- Born: 21 June 1886 Oxted, Surrey, England
- Died: 28 June 1975 (aged 89) Burgess Hill, West Sussex, England
- Military career
- Allegiance: United Kingdom
- Branch: Royal Navy
- Rank: Commander
- Other work: Radio presenter

= William Ibbett =

English submariner and BBC Radio broadcaster (1886–1975)

Commander William Ibbett (21 June 1886 - 28 June 1975) was an English submariner, and later a BBC Radio broadcaster.

== Life ==
Ibbett was born in 1886 at Oxted, Surrey, England. After growing up in Wiltshire, he joined the Royal Navy, serving during the First World War, including an attachment to the Russian submarine service, during which the October Revolution occurred, and until 1922, then re-enlisting in the Second World War. Between the wars, his various jobs included tea-planting in Ceylon and work on a whaling ship in the Antarctic.
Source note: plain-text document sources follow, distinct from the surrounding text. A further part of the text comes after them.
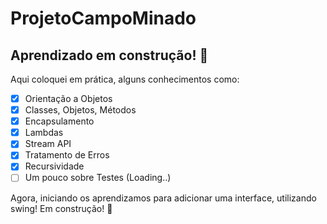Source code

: # ProjetoCampoMinado

## Aprendizado em construção! 🚀

Aqui coloquei em prática, alguns conhecimentos como:

- [x] Orientação a Objetos
- [x] Classes, Objetos, Métodos
- [x] Encapsulamento
- [x] Lambdas
- [x] Stream API
- [x] Tratamento de Erros
- [x] Recursividade
- [ ] Um pouco sobre Testes (Loading..)

Agora, iniciando os aprendizamos para adicionar uma interface, utilizando swing!
Em construção! 🚀
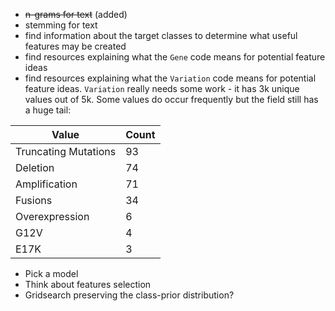 - ~~n-grams for text~~ (added)
- stemming for text
- find information about the target classes to determine what useful
 features may be created
- find resources explaining what the `Gene` code means for potential feature
 ideas
- find resources explaining what the `Variation` code means for potential
 feature ideas. `Variation` really needs some work - it has 3k unique values out of 5k.
 Some values do occur frequently but the field still has a huge tail:

|Value|Count|
|-----|-----|
|Truncating Mutations    |93|
|Deletion                |74|
|Amplification           |71|
|Fusions                 |34|
|Overexpression          | 6|
|G12V                    | 4|
|E17K                    | 3|

- Pick a model
- Think about features selection
- Gridsearch preserving the class-prior distribution?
He appeared in the BBC in the 1930s, and, during the 1950s, appeared regularly on the BBC radio programme Woman's Hour, reminiscing about his career. He was also featured on a 1969 BBC record, Voices From Woman's Hour Past And Present. His radio work was credited simply as "Commander Ibbett".

He appeared as a castaway on the BBC Radio programme Desert Island Discs on 21 October 1957.

He died in June 1975 at the age of 89 in Burgess Hill, West Sussex.